The Trusty Servant sign in The World's End

In The Trusty Servant, the guys bump into their own “trusty servant,” the dealer who sold them pot in high school. His nickname is “Reverend Green,” named after the Cluedo character known as “Mr. Green” in North America.

Gary joins Reverend Green at the bar and tries to figure out if his body has been snatched by the “blanks.” As it turns out, he’s one of the few safe ones.

The Two-Headed Dog

The Two-Headed Dog sign in The World's End

Twins are a recurring motif in the Three Flavors Cornetto Trilogy. There’s a pair of zombie twins in Shaun of the Dead, while Bill Bailey plays twins in Hot Fuzz (although it’s only revealed that they’re twins near the end).

In The World’s End, Sam meets up with two twins she used to be friends with. They turn out to be robotic and fight Gary in the beer garden.

The Mermaid

The Mermaid sign in The World's End

Although Ariel in The Little Mermaid is nice to people, mermaids traditionally lure sailors to their deaths. In the pub, The Mermaid, Gary and the guys are seduced by siren-like robots.

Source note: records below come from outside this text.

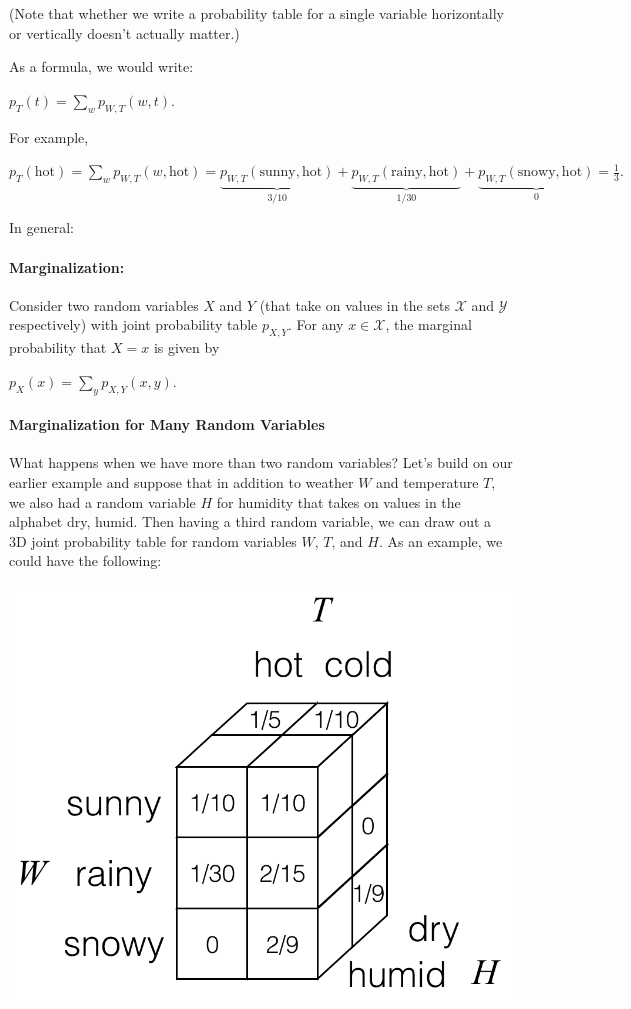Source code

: \documentclass[6008notes.tex]{subfiles}
\begin{document}
(Note that whether we write a probability table for a single variable horizontally or vertically doesn't actually matter.)

As a formula, we would write:

$p_{T}(t)=\sum _{w}p_{W,T}(w,t).$
 
For example,

$p_{T}(\text {hot})=\sum _{w}p_{W,T}(w,\text {hot})=\underbrace{p_{W,T}(\text {sunny},\text {hot})}_{3/10}+\underbrace{p_{W,T}(\text {rainy},\text {hot})}_{1/30}+\underbrace{p_{W,T}(\text {snowy},\text {hot})}_{0}=\frac{1}{3}.$
 
In general:

\paragraph{Marginalization:} Consider two random variables $X$ and $Y$ (that take on values in the sets $\mathcal{X}$ and $\mathcal{Y}$ respectively) with joint probability table $p_{X,Y}$. For any $x\in \mathcal{X}$, the marginal probability that $X=x$ is given by

$p_{X}(x)=\sum _{y}p_{X,Y}(x,y).$
 
\paragraph{Marginalization for Many Random Variables}

What happens when we have more than two random variables? Let's build on our earlier example and suppose that in addition to weather $W$ and temperature $T$, we also had a random variable $H$ for humidity that takes on values in the alphabet {dry, humid}. Then having a third random variable, we can draw out a 3D joint probability table for random variables $W$, $T$, and $H$. As an example, we could have the following:

{\includegraphics[scale=0.4]{images_sec-joint-rv-marg-many-rv-joint-table}}
\end{document}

Also, the fact that the Network sends two blondes and a redhead to seduce them is a callback to the earlier “marmalade sandwich” scene.

The Beehive

The Beehive sign in The World's End

After former James Bond Timothy Dalton played supermarket manager Simon Skinner in the previous Cornetto movie Hot Fuzz, another Bond actor appeared in The World’s End.

RELATED: 10 Things You Didn't Know About The Making Of The Cornetto Trilogy

Pierce Brosnan plays Mr. Shepherd, one of the guys’ old teachers. In the pub The Beehive, Mr. Shepherd explains that the Network intends to bring humanity together with an artificial hive mind.

The King’s Head

The King's Head sign in The World's End

The guys go to The King’s Head after Gary King banged his head against a wall a bunch of times until blood came out to prove that he hadn’t been body-snatched by the “blanks.”

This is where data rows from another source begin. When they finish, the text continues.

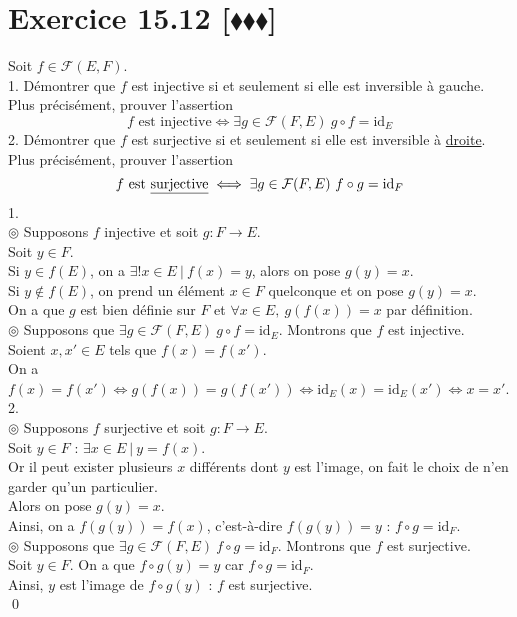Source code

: \documentclass[10pt]{article}
\begin{document}
\section*{Exercice 15.12 [$\blacklozenge\blacklozenge\blacklozenge$]}
\begin{tcolorbox}[enhanced, width=7.6in, center, size=fbox, fontupper=\large, drop shadow southwest]
    Soit $f \in \mathcal{F}(E,F)$.\\
    1. Démontrer que $f$ est injective si et seulement si elle est inversible à gauche.\\
    Plus précisément, prouver l'assertion
    \begin{equation*}
        f \text{ est injective} \iff \exists g \in \mathcal{F}(F,E) ~ g \circ f = \text{id}_E
    \end{equation*}
    2. Démontrer que $f$ est surjective si et seulement si elle est inversible à \underline{droite}.\\
    Plus précisément, prouver l'assertion
    \begin{equation*}
        f \text{ est \underline{surjective}} \iff \exists g \in \mathcal{F}(F,E) ~ f \circ g = \text{id}_F 
    \end{equation*}
    1.\\
    $\circledcirc$ Supposons $f$ injective et soit $g:F\to E$.\\
    Soit $y \in F$.\\
    Si $y\in f(E)$, on a $\exists!x\in E ~ | ~ f(x) = y$, alors on pose $g(y)=x$.\\
    Si $y\notin f(E)$, on prend un élément $x\in F$ quelconque et on pose $g(y)=x$.\\
    On a que $g$ est bien définie sur $F$ et $\forall x \in E, ~ g(f(x))=x$ par définition.\\[0.15cm]
    $\circledcirc$ Supposons que $\exists g \in \mathcal{F}(F, E) ~ g \circ f = \text{id}_E$. Montrons que $f$ est injective.\\
    Soient $x,x'\in E$ tels que $f(x)=f(x')$.\\
    On a $f(x)=f(x') \iff g(f(x))=g(f(x')) \iff \text{id}_E(x) = \text{id}_E(x') \iff x = x'$.\\[0.2cm]
    2.\\
    $\circledcirc$ Supposons $f$ surjective et soit $g:F\to E$.\\
    Soit $y \in F$ : $\exists x \in E ~ | ~ y = f(x)$.\\
    Or il peut exister plusieurs $x$ différents dont $y$ est l'image, on fait le choix de n'en garder qu'un particulier.\\
    Alors on pose $g(y) = x$.\\
    Ainsi, on a $f(g(y)) = f(x)$, c'est-à-dire $f(g(y))=y$ : $f\circ g = \text{id}_F$.\\[0.15cm]
    $\circledcirc$ Supposons que $\exists g \in \mathcal{F}(F, E) ~ f \circ g = \text{id}_F$. Montrons que $f$ est surjective.\\
    Soit $y \in F$. On a que $f\circ g(y) = y$ car $f \circ g = \text{id}_F$.\\
    Ainsi, $y$ est l'image de $f\circ g(y)$ : $f$ est surjective.\\
    \qed
\end{tcolorbox}
\end{document}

The name goes a little deeper than that, though, as this is also the pub where Gary’s personal struggles come to light.

The Hole In The Wall

The Hole in the Wall sign in The World's End

The name of The Hole in the Wall is pretty self-explanatory because there’s a literal hole in the wall after Andy drives Gary’s banged-up old car “The Beast” into the pub.

There are a bunch of pubs with the name The Hole in the Wall across the UK (and one in Liverpool called Ye Hole in Ye Wall), and the term “hole in the wall” is also British slang for an ATM.

The World’s End

The World's End sign in The World's End

The most obvious foreshadowing in the pub names is the titular pub, The World’s End, where – you guessed it – the world ends. Gary and his two surviving pals, Andy and Steve, confront “The Network,” voiced by Cornetto regular Bill Nighy, and convince it to abandon its plans of world domination.

However, when the Network abandons Earth, it also brings about the end of civilization as humanity knows it and plunges society back into the Dark Ages.